Saved entries:
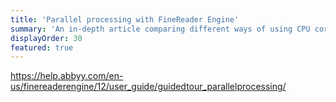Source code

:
 ```yaml
---
title: 'Parallel processing with FineReader Engine'
summary: 'An in-depth article comparing different ways of using CPU cores to speed up work with FineReader Engine'
displayOrder: 30
featured: true
---
```


https://help.abbyy.com/en-us/finereaderengine/12/user_guide/guidedtour_parallelprocessing/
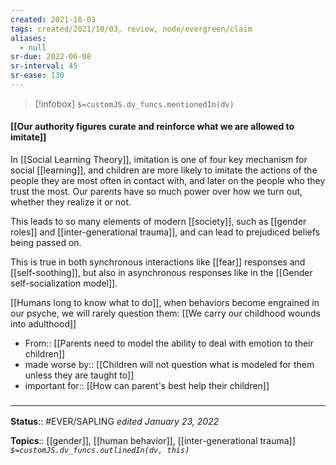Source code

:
 ```yaml
---
created: 2021-10-03
tags: created/2021/10/03, review, node/evergreen/claim
aliases:
  - null
sr-due: 2022-06-08
sr-interval: 45
sr-ease: 130
---
```

> [!infobox]
`$=customJS.dv_funcs.mentionedIn(dv)`

#### [[Our authority figures curate and reinforce what we are allowed to imitate]] 

In [[Social Learning Theory]], imitation is one of four key mechanism for social [[learning]], 
and children are more likely to imitate the actions of the people they are most often in contact with, and later on the people who they trust the most.
Our parents have so much power over how we turn out, whether they realize it or not.

This leads to so many elements of modern [[society]], such as [[gender roles]] and [[inter-generational trauma]],
and can lead to prejudiced beliefs being passed on.

This is true in both synchronous interactions like [[fear]] responses and [[self-soothing]], but also in asynchronous responses like in the [[Gender self-socialization model]]. 

[[Humans long to know what to do]], when behaviors become engrained in our psyche, we will rarely question them:
[[We carry our childhood wounds into adulthood]]

- From:: [[Parents need to model the ability to deal with emotion to their children]]
- made worse by:: [[Children will not question what is modeled for them unless they are taught to]]
- important for:: [[How can parent's best help their children]]

### <hr class="footnote"/>

**Status**:: #EVER/SAPLING 
*edited January 23, 2022*

**Topics**:: [[gender]], [[human behavior]], [[inter-generational trauma]]
*`$=customJS.dv_funcs.outlinedIn(dv, this)`*
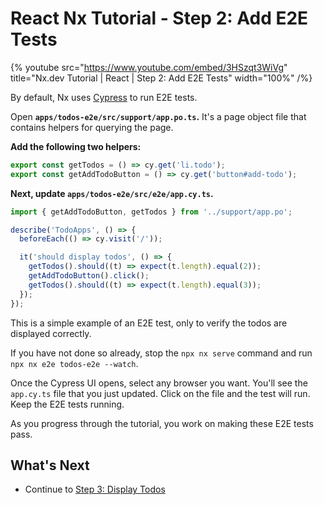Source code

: # React Nx Tutorial - Step 2: Add E2E Tests

{% youtube
src="https://www.youtube.com/embed/3HSzqt3WiVg"
title="Nx.dev Tutorial | React | Step 2: Add E2E Tests"
width="100%" /%}

By default, Nx uses [Cypress](https://cypress.io) to run E2E tests.

Open **`apps/todos-e2e/src/support/app.po.ts`.** It's a page object file that contains helpers for querying the page.

**Add the following two helpers:**

```typescript
export const getTodos = () => cy.get('li.todo');
export const getAddTodoButton = () => cy.get('button#add-todo');
```

**Next, update `apps/todos-e2e/src/e2e/app.cy.ts`.**

```typescript
import { getAddTodoButton, getTodos } from '../support/app.po';

describe('TodoApps', () => {
  beforeEach(() => cy.visit('/'));

  it('should display todos', () => {
    getTodos().should((t) => expect(t.length).equal(2));
    getAddTodoButton().click();
    getTodos().should((t) => expect(t.length).equal(3));
  });
});
```

This is a simple example of an E2E test, only to verify the todos are displayed correctly.

If you have not done so already, stop the `npx nx serve` command and run `npx nx e2e todos-e2e --watch`.

Once the Cypress UI opens, select any browser you want. You'll see the `app.cy.ts` file that you just updated. Click on the file and the test will run. Keep the E2E tests running.

As you progress through the tutorial, you work on making these E2E tests pass.

## What's Next

- Continue to [Step 3: Display Todos](/react-tutorial/03-display-todos)
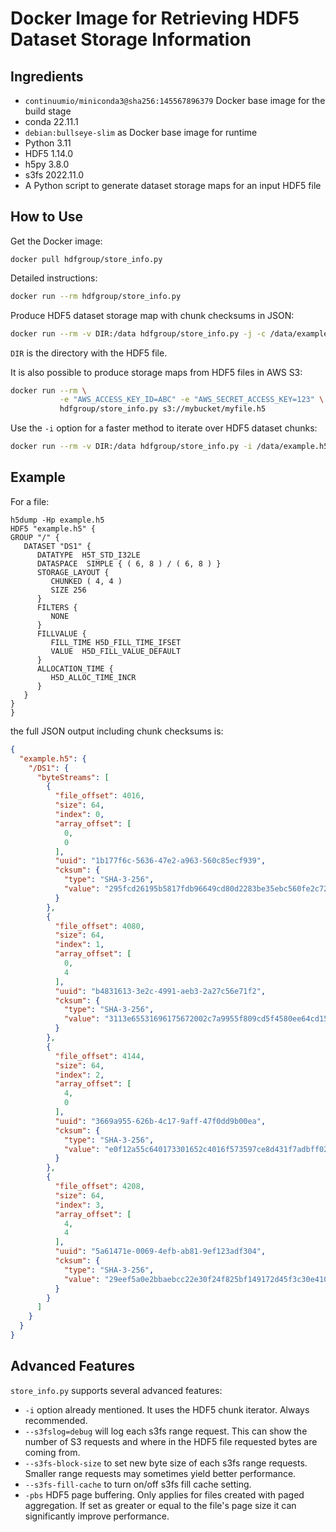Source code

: # Docker Image for Retrieving HDF5 Dataset Storage Information

## Ingredients

* `continuumio/miniconda3@sha256:145567896379` Docker base image for the build stage
* conda 22.11.1
* `debian:bullseye-slim` as Docker base image for runtime
* Python 3.11
* HDF5 1.14.0
* h5py 3.8.0
* s3fs 2022.11.0
* A Python script to generate dataset storage maps for an input HDF5 file

## How to Use

Get the Docker image:

    docker pull hdfgroup/store_info.py

Detailed instructions:

```sh
docker run --rm hdfgroup/store_info.py
```

Produce HDF5 dataset storage map with chunk checksums in JSON:

```sh
docker run --rm -v DIR:/data hdfgroup/store_info.py -j -c /data/example.h5
```

`DIR` is the directory with the HDF5 file.

It is also possible to produce storage maps from HDF5 files in AWS S3:

```sh
docker run --rm \
           -e "AWS_ACCESS_KEY_ID=ABC" -e "AWS_SECRET_ACCESS_KEY=123" \
           hdfgroup/store_info.py s3://mybucket/myfile.h5
```

Use the `-i` option for a faster method to iterate over HDF5 dataset chunks:

```sh
docker run --rm -v DIR:/data hdfgroup/store_info.py -i /data/example.h5
```

## Example

For a file:

```
h5dump -Hp example.h5
HDF5 "example.h5" {
GROUP "/" {
   DATASET "DS1" {
      DATATYPE  H5T_STD_I32LE
      DATASPACE  SIMPLE { ( 6, 8 ) / ( 6, 8 ) }
      STORAGE_LAYOUT {
         CHUNKED ( 4, 4 )
         SIZE 256
      }
      FILTERS {
         NONE
      }
      FILLVALUE {
         FILL_TIME H5D_FILL_TIME_IFSET
         VALUE  H5D_FILL_VALUE_DEFAULT
      }
      ALLOCATION_TIME {
         H5D_ALLOC_TIME_INCR
      }
   }
}
}
```

the full JSON output including chunk checksums is:

```json
{
  "example.h5": {
    "/DS1": {
      "byteStreams": [
        {
          "file_offset": 4016,
          "size": 64,
          "index": 0,
          "array_offset": [
            0,
            0
          ],
          "uuid": "1b177f6c-5636-47e2-a963-560c85ecf939",
          "cksum": {
            "type": "SHA-3-256",
            "value": "295fcd26195b5817fdb96649cd80d2283be35ebc560fe2c727e874ced9af4474"
          }
        },
        {
          "file_offset": 4080,
          "size": 64,
          "index": 1,
          "array_offset": [
            0,
            4
          ],
          "uuid": "b4831613-3e2c-4991-aeb3-2a27c56e71f2",
          "cksum": {
            "type": "SHA-3-256",
            "value": "3113e65531696175672002c7a9955f809cd5f4580ee64cd154b39302d0442ed5"
          }
        },
        {
          "file_offset": 4144,
          "size": 64,
          "index": 2,
          "array_offset": [
            4,
            0
          ],
          "uuid": "3669a955-626b-4c17-9aff-47f0dd9b00ea",
          "cksum": {
            "type": "SHA-3-256",
            "value": "e0f12a55c640173301652c4016f573597ce8d431f7adbff02edc740880f07dc8"
          }
        },
        {
          "file_offset": 4208,
          "size": 64,
          "index": 3,
          "array_offset": [
            4,
            4
          ],
          "uuid": "5a61471e-0069-4efb-ab81-9ef123adf304",
          "cksum": {
            "type": "SHA-3-256",
            "value": "29eef5a0e2bbaebcc22e30f24f825bf149172d45f3c30e4108dba54b3a53a7ae"
          }
        }
      ]
    }
  }
}
```

## Advanced Features

`store_info.py` supports several advanced features:

* `-i` option already mentioned. It uses the HDF5 chunk iterator.
  Always recommended.
* `--s3fslog=debug` will log each s3fs range request. This can show the number of S3 requests and where in the HDF5 file requested bytes are coming from.
* `--s3fs-block-size` to set new byte size of each s3fs range requests. Smaller range requests may sometimes yield better performance.
* `--s3fs-fill-cache` to turn on/off s3fs fill cache setting.
* `-pbs` HDF5 page buffering. Only applies for files created with paged aggregation. If set as greater or equal to the file's page size it can significantly improve performance.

--- Brief ---
In the answer, give only the lines from the top of the data above through the line with "Our parents have", reproduced exactly; no picture may appear.

--- Output of the exercise ---
Source code

:
 ```yaml
---
title: 'Parallel processing with FineReader Engine'
summary: 'An in-depth article comparing different ways of using CPU cores to speed up work with FineReader Engine'
displayOrder: 30
featured: true
---
```


https://help.abbyy.com/en-us/finereaderengine/12/user_guide/guidedtour_parallelprocessing/
Source code

:
 ```yaml
---
created: 2021-10-03
tags: created/2021/10/03, review, node/evergreen/claim
aliases:
  - null
sr-due: 2022-06-08
sr-interval: 45
sr-ease: 130
---
```

> [!infobox]
`$=customJS.dv_funcs.mentionedIn(dv)`

#### [[Our authority figures curate and reinforce what we are allowed to imitate]] 

In [[Social Learning Theory]], imitation is one of four key mechanism for social [[learning]], 
and children are more likely to imitate the actions of the people they are most often in contact with, and later on the people who they trust the most.
Our parents have so much power over how we turn out, whether they realize it or not.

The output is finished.